S’éloigne le temps des espoirs irréalistes occidentaux quant à la possibilité de pouvoir infliger une défaite stratégique à l’Etat russe, et par la même occasion à tout le monde multipolaire contemporain. Désormais et malgré les inlassables gesticulations de nombre de régimes otanesques qui se poursuivent, aussi bien en lien avec la Russie que des processus à l’échelle globale, tout observateur censé comprend que l’Etat russe a bel et bien vaincu, dans le cadre de l’Opération militaire spéciale, non seulement le régime de Kiev, mais également l’ensemble de l’Occident collectif et otanesque.
Et pendant que des agences occidentales publiaient cette année leurs analyses sur les divers scénarios à venir en Ukraine, mentionnant notamment les scénarios «sud-coréen», «israélien», «géorgien» ou encore «biélorusse», il faudrait peut-être se rappeler des analyses plus anciennes d’Observateur Continental qui stipulaient clairement déjà en 2023 que la ligne de démarcation Russie-Otan, et plus généralement parlant encore entre le monde multipolaire d’une part et les nostalgiques de l’unipolarité de l’autre, aura bel et bien lieu. De même qu’une paix durable ne pourra aboutir que sur la base des conditions de la Russie, en l’occurrence du vainqueur.

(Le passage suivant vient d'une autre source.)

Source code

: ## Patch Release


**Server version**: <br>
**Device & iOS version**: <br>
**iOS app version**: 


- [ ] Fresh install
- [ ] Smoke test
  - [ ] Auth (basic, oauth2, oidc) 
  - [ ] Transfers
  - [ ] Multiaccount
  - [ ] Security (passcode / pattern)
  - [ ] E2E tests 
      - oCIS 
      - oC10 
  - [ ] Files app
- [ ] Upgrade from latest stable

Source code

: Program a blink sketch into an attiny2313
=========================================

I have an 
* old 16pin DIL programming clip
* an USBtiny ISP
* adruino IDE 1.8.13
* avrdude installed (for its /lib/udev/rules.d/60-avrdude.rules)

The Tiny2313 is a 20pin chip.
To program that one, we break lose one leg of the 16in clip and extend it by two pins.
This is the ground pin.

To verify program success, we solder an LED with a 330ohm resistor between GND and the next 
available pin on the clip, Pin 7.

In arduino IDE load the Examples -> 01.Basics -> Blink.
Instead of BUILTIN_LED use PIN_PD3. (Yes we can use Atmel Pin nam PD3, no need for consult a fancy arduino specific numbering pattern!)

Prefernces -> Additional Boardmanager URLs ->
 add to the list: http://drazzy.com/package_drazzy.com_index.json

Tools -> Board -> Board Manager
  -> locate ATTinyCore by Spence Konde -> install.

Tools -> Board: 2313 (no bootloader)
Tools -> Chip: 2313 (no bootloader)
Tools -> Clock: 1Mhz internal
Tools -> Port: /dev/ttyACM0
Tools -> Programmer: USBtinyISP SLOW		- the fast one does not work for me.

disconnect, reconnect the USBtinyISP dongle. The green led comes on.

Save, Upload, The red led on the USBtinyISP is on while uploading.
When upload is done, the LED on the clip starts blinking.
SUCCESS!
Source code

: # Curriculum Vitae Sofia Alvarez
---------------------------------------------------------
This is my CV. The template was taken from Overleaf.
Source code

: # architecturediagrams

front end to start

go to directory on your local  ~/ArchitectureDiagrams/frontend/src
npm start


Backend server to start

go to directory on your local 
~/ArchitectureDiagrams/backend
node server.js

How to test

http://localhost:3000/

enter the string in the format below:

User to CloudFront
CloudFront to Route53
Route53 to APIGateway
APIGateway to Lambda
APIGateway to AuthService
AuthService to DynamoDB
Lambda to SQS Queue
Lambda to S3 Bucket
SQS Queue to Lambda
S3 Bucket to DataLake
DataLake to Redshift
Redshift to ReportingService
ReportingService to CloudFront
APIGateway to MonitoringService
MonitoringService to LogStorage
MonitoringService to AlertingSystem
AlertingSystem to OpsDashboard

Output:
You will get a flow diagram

En effet, les moqueries occidentales, dans le cadre de cette typique arrogance qui caractérise les dits régimes et leurs instruments de propagande, de même que le sentiment de prétendue supériorité – aujourd’hui laisse la place à un trouble de l’Occident qui ne dit pas son nom. D’une part, les raisons des incessants appels à un cessez-le-feu de la part des régimes otano-occidentaux – les mêmes qui disaient il n’y a encore pas si longtemps que cela qu’il n’y aura pas de négociations avec la Russie et que le seul objectif étant la «défaite stratégique» de Moscou, sont parfaitement connus. Et ces raisons ne sont que les succès des Forces armées russes sur toute l’étendue de la ligne de front dans le cadre de l’Opération militaire spéciale.
Parallèlement à cela, l’Occident ne sait pas comment il pourra survivre suite à sa défaite stratégique face à la Russie et l’ordre mondial multipolaire. Plus exactement – les régimes en place concernés. Après tout, ils savent qu’il faudra rendre des comptes, d’une manière ou d’une autre. D’où les gesticulations qui se poursuivent en vue à ne pas permettre une paix réelle, mais recherchant uniquement une pause comme dans le passé, afin de pouvoir souffler et reprendre la guerre contre la Russie.
La grande contradiction de cette approche, il faut bien le dire – ouvertement criminelle, notamment vis-à-vis de la chair à canon ukrainienne sacrifiée pour le compte des rêves nostalgiques de l’axe otano-occidental, est que la Russie a également été très claire sur ledit sujet. Le président russe Vladimir Poutine, lors de sa récente participation au sommet de l’Organisation de coopération de Shanghai (OCS) dans la ville de Tianjin, en Chine, a mis les points sur les «i» sans équivoque: la Russie reste ouverte à un règlement diplomatique sur la base des conditions énoncées de multiples fois, soit la solution sera purement militaire.
Et dans cette dernière option, d’ailleurs elle aussi largement traitée dans les analyses d’Observateur Continental au cours de ces dernières années – la défaite du petit monde occidental sera encore plus complète et la ligne de démarcation, qui aura lieu dans tous les cas, se trouvera encore plus près des frontières des régimes otanesques. Les nouvelles ruses ne fonctionneront pas, la majorité mondiale n’a aucune confiance envers l’Occident, les Forces armées russes continueront d’avancer.